Background
Arbitral decision and judicial review
Appeal decision
Comment
On October 4 2011 the Ontario Court of Appeal released its decision in Mexico v Cargill, Incorporated,(1) in which it addressed the appropriate standard of review for jurisdictional challenges to North American Free Trade Agreement (NAFTA) Chapter 11 arbitral decisions. The court held that when determining whether a NAFTA arbitration tribunal has exceeded its jurisdiction, the standard to apply is correctness.(2)
The case involved a dispute over the import of high-fructose corn syrup into Mexico from the United States. With the introduction of NAFTA in 1994, Cargill, a US producer of high-fructose corn syrup, implemented plans to sell its product in Mexico through a wholly owned Mexican subsidiary, CdM. Cargill expanded its facilities in the United States, while CdM built a new distribution centre in Tula.

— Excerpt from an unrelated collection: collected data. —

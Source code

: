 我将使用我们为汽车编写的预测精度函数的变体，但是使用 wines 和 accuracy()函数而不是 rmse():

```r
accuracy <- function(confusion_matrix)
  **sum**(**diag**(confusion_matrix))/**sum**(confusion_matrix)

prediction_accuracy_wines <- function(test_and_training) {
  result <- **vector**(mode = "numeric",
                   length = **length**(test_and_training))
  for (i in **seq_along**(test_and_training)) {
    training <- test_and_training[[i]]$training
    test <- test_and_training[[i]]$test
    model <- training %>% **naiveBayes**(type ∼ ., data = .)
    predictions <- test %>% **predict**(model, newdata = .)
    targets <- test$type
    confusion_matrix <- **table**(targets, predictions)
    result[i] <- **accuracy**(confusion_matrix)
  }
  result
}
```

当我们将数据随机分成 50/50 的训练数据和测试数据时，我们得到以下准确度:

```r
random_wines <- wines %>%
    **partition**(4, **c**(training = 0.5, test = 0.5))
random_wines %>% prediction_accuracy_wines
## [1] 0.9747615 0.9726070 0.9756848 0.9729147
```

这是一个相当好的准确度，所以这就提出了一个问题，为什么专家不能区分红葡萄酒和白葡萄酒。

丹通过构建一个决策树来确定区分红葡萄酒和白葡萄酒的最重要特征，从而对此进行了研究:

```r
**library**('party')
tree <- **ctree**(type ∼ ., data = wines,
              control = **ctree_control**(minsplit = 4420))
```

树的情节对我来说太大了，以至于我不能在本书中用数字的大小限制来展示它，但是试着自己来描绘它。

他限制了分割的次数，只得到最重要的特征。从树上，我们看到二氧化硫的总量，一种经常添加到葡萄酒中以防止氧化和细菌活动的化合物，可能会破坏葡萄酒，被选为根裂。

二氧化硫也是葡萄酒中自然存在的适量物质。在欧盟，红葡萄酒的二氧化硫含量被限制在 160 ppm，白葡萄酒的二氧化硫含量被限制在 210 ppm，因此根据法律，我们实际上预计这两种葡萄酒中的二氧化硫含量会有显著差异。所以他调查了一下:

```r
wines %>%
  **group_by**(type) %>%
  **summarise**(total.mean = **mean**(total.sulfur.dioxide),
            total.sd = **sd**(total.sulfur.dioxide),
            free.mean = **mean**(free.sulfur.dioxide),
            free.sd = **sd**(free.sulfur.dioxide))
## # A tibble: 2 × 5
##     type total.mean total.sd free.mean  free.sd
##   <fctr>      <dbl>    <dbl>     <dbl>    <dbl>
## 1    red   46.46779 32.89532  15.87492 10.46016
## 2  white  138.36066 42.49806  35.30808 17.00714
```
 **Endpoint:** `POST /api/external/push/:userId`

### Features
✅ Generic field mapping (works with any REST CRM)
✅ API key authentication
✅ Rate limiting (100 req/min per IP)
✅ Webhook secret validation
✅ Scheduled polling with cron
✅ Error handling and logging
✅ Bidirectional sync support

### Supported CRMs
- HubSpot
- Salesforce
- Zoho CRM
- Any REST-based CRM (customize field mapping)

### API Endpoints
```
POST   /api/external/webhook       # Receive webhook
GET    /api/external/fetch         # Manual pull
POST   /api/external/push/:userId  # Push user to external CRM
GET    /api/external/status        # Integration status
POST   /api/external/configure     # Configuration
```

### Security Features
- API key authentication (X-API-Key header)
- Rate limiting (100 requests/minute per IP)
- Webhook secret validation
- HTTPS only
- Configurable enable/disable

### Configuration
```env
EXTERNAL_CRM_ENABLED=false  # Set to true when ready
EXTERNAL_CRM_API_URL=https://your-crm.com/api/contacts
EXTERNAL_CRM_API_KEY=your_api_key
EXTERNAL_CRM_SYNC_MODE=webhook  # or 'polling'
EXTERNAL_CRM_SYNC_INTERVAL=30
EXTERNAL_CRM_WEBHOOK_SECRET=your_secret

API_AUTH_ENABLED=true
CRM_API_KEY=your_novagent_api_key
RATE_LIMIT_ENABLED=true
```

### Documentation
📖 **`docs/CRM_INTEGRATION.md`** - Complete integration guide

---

In the years after NAFTA came into effect, Mexico's soft drink industry increasingly replaced sugar in its products with high-fructose corn syrup. To protect the country's sizeable sugar industry, Mexico enacted a number of trade barriers, which adversely affected Cargill's import business. As a result, Cargill shut down several of its US production plants, while CdM closed its Tula distribution centre. Consequently, Cargill and CdM commenced arbitration proceedings against Mexico for alleged breaches of NAFTA Chapter 11.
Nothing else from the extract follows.